**Your goal**:
Some lines below hold "gmail". Pick them out and copy them.

**Supplied material**:
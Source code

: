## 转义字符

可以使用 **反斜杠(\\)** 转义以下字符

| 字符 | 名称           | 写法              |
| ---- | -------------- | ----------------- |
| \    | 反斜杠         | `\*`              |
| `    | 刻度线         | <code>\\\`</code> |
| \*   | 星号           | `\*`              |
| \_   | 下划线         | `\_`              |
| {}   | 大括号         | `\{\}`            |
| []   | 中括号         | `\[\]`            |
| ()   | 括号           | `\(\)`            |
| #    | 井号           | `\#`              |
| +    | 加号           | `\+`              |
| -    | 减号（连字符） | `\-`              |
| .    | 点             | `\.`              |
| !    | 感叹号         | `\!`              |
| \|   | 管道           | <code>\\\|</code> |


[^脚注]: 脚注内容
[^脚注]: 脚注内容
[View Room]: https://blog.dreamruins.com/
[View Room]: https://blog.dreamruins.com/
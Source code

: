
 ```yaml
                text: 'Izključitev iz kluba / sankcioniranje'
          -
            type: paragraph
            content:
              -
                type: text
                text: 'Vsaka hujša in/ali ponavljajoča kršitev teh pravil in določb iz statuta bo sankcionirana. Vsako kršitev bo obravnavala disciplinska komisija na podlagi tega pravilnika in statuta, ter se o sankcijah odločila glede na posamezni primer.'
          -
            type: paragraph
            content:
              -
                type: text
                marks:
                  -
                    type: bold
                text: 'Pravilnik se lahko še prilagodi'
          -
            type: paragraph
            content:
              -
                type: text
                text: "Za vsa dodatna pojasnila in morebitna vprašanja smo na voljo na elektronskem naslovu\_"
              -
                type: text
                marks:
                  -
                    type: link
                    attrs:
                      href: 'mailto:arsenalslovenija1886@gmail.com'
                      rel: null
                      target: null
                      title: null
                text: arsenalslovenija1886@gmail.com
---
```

**Solution for this exercise**:
                      href: 'mailto:arsenalslovenija1886@gmail.com'
                text: arsenalslovenija1886@gmail.com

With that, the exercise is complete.